The accessibility and quality of real estate data is key to accelerating progress – and there’s the beginning of a digital drive in many countries to do just that.
Kenya is looking to improve its land registry by moving it online, while introducing an eCitizen service for property transfers and land tax payments. In Rwanda, a country which is undergoing major land tenure reform, blockchain technology will be used to digitize its land registry with the help of Microsoft and a Swiss cybersecurity company. But collaboration between the government and private sector is rare.
“For now, there’s not a great deal of joined-up thinking,” says McAuley. “A large part of any progress made has been thanks to real estate industry participants’ initiatives and better data availability.”
In Africa’s more investable markets, such as Kenya and Nigeria, “tangible transactional evidence” has helped, he says. “As more institutional funds and developers target these markets, the data improves.”

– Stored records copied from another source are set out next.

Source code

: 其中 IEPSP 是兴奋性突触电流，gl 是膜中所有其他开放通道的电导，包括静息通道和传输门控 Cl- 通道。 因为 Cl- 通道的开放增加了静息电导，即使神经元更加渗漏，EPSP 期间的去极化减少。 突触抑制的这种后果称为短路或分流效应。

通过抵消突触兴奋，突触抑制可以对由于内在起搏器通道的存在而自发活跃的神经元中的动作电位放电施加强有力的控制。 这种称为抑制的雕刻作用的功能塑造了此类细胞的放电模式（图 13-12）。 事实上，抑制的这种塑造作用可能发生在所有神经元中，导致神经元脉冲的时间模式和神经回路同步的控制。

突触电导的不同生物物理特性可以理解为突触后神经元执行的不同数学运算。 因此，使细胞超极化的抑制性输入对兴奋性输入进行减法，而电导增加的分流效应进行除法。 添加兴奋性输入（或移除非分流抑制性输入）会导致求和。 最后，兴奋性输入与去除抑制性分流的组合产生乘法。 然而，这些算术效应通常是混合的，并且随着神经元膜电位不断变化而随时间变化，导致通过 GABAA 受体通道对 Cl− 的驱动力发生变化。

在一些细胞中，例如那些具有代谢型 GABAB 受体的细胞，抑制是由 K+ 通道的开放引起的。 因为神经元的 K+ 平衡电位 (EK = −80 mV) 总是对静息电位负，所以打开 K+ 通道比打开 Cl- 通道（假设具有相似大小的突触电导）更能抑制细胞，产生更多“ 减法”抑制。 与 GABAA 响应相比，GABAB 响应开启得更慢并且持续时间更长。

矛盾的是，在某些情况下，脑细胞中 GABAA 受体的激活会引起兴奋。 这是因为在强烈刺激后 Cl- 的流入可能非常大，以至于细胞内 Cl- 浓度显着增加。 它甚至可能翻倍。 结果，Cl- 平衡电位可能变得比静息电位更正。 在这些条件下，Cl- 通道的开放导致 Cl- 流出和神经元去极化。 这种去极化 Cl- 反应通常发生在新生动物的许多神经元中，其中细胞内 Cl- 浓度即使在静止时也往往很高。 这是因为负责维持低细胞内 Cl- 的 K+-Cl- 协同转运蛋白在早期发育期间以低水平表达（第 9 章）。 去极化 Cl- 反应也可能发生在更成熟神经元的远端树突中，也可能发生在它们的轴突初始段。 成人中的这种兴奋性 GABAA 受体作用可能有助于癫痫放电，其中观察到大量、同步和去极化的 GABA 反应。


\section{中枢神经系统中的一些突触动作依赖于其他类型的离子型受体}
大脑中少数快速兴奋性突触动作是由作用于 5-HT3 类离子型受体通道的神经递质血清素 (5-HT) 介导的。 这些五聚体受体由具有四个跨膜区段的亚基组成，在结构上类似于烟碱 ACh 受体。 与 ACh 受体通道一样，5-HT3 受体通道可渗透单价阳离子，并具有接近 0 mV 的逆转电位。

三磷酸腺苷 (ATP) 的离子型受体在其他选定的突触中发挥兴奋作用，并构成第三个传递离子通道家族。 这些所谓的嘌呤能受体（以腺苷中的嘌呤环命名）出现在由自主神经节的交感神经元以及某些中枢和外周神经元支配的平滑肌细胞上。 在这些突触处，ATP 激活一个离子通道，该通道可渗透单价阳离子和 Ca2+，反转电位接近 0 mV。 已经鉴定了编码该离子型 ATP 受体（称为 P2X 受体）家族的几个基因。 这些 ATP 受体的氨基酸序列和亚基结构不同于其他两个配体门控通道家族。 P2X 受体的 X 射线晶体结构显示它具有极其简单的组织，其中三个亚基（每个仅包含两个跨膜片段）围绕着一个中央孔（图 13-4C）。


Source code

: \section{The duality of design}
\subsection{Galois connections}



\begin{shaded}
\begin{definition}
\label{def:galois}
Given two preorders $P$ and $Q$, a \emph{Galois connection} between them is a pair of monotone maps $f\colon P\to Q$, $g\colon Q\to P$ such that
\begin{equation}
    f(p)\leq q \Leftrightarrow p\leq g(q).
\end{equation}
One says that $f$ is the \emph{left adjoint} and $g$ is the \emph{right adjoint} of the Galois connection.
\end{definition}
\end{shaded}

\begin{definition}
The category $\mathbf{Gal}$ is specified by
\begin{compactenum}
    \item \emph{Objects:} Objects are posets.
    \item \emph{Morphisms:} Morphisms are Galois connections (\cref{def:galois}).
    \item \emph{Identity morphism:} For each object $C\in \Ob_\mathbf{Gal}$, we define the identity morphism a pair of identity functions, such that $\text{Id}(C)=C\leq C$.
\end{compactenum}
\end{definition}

In addition, the wider digitalization of everyday services within African countries is further boosting transparency. In recent years, Kenya, for example, has adopted mobile payment systems through Safaricom and has more recently seen pay-as-you-go system, PayGo Energy – which allows users to pay for their gas via their mobile phone – attract investment from abroad.
Even Nigeria has made advances both in its real estate market and in daily life, with the launch of online ‘one-stop shops’ for carrying out queries or making tax and service payments.
“Property transaction processing and data availability have improved,” says McAuley, pointing to the modernization of Nigeria’s land registries. The federal state of Kaduna has computerised its land registry, while the Lagos state government has also taken steps towards automation. The country’s valuation standards meanwhile, are expected to improve; the Estate Surveyors and Valuers Registration Board of Nigeria last year took its first steps towards a “Green Book”, detailing expected standards for its members.
“Valuations bodies are now setting standards and that gives stakeholders more confidence,” says McAuley.
Potential for change
However, markets where data is harder to come by, such as Angola and Ethiopia, need to take a more pro-active stance on increasing the visibility of information and improving investment performance tracking if they are to attract more investment. Mozambique and Tanzania, for example, are both at the early stage of commercial market development.
“All four countries would be more alluring for investors if there was improved transparency,” says McAuley.
Angola – Africa’s third largest economy – and Ethiopia, with respective populations of 29 million and 102 million, have significant long-term potential. However, both countries have seen relatively little commercial real estate activity.
A change of political leadership for the first time in 38 years may mean reform is on the agenda in Angola yet governments alone cannot drive the necessary change; collaboration with the private sector will be essential.
“Looking ahead, deeper engagement from international service providers, a widening pool of funding sources, and, crucially, improved regulatory enforcement – particularly in building safety standards, land-use planning and financial regulations – will all be required to meet the growing demand for transparency across the region,” says McAuley.
Transparency levels in Africa won’t improve overnight but an increasing focus on the use of digital tools and better regulation can help to bring wide ranging benefits to investors, businesses and communities.